▶ AIM OF THE EXERCISE: Through the line that contains "## DBus Basics", return the data below exactly, starting at its first line; leave the rest out.

[[ SOURCE MATERIAL, beginning ]]

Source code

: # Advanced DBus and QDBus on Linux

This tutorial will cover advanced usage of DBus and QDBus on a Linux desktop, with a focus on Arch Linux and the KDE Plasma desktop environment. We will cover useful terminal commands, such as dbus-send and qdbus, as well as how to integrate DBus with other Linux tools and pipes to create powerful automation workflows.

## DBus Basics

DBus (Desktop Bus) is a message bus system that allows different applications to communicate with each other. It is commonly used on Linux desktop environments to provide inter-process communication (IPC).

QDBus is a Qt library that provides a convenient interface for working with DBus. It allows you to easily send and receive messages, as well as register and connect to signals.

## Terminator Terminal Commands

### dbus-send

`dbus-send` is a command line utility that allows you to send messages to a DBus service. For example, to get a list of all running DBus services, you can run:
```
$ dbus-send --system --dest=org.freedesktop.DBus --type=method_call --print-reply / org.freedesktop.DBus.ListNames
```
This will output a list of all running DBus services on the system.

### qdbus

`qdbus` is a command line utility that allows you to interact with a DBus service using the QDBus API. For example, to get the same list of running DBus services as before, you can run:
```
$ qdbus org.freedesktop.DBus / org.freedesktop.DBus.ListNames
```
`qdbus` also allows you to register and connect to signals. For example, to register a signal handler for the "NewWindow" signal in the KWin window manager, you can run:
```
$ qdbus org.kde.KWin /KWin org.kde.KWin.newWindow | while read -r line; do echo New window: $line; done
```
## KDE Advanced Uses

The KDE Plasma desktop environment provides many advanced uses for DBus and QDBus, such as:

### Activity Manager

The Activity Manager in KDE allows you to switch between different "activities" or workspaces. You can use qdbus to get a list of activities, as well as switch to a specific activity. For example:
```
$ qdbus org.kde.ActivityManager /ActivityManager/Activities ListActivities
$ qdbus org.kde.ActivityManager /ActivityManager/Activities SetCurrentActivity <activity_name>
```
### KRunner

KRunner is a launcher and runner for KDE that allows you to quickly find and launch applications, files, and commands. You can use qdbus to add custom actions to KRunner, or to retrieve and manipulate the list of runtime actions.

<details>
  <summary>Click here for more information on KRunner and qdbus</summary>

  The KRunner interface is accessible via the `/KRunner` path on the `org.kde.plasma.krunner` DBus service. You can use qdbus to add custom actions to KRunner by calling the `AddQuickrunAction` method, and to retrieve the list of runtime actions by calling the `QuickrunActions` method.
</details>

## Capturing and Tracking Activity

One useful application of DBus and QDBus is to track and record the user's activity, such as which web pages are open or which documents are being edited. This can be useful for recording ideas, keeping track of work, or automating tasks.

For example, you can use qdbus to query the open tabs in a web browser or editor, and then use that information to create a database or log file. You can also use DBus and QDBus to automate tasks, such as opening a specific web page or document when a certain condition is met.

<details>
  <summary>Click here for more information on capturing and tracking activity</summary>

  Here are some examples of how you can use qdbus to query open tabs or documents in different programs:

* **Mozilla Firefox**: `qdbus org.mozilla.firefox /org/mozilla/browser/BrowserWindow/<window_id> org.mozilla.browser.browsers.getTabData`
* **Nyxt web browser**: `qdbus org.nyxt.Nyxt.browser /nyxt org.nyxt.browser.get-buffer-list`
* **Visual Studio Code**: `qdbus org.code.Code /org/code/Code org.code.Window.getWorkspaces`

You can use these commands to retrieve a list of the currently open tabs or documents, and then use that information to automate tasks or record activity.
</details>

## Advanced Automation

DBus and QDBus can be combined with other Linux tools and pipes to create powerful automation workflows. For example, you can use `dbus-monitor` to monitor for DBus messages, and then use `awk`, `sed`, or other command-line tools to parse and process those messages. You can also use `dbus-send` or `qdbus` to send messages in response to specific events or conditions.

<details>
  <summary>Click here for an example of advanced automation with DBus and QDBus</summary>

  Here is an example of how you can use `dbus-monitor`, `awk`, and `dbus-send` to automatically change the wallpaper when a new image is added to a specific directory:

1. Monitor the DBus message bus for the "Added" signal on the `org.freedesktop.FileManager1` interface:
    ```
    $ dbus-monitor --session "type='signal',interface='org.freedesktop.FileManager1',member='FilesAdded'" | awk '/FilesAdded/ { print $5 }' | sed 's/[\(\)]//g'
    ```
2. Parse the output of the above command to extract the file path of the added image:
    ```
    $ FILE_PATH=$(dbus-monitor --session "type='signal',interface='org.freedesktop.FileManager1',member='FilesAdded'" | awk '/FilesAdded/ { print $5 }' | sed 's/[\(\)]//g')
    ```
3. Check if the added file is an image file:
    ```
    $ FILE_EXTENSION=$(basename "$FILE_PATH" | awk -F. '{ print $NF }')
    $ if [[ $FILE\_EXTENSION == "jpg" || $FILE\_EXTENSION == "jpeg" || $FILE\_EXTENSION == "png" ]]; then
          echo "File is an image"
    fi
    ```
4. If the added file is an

[[ SOURCE MATERIAL, end ]]

▶ ANSWER TO THE PROBLEM:
Source code

: # Advanced DBus and QDBus on Linux

This tutorial will cover advanced usage of DBus and QDBus on a Linux desktop, with a focus on Arch Linux and the KDE Plasma desktop environment. We will cover useful terminal commands, such as dbus-send and qdbus, as well as how to integrate DBus with other Linux tools and pipes to create powerful automation workflows.

## DBus Basics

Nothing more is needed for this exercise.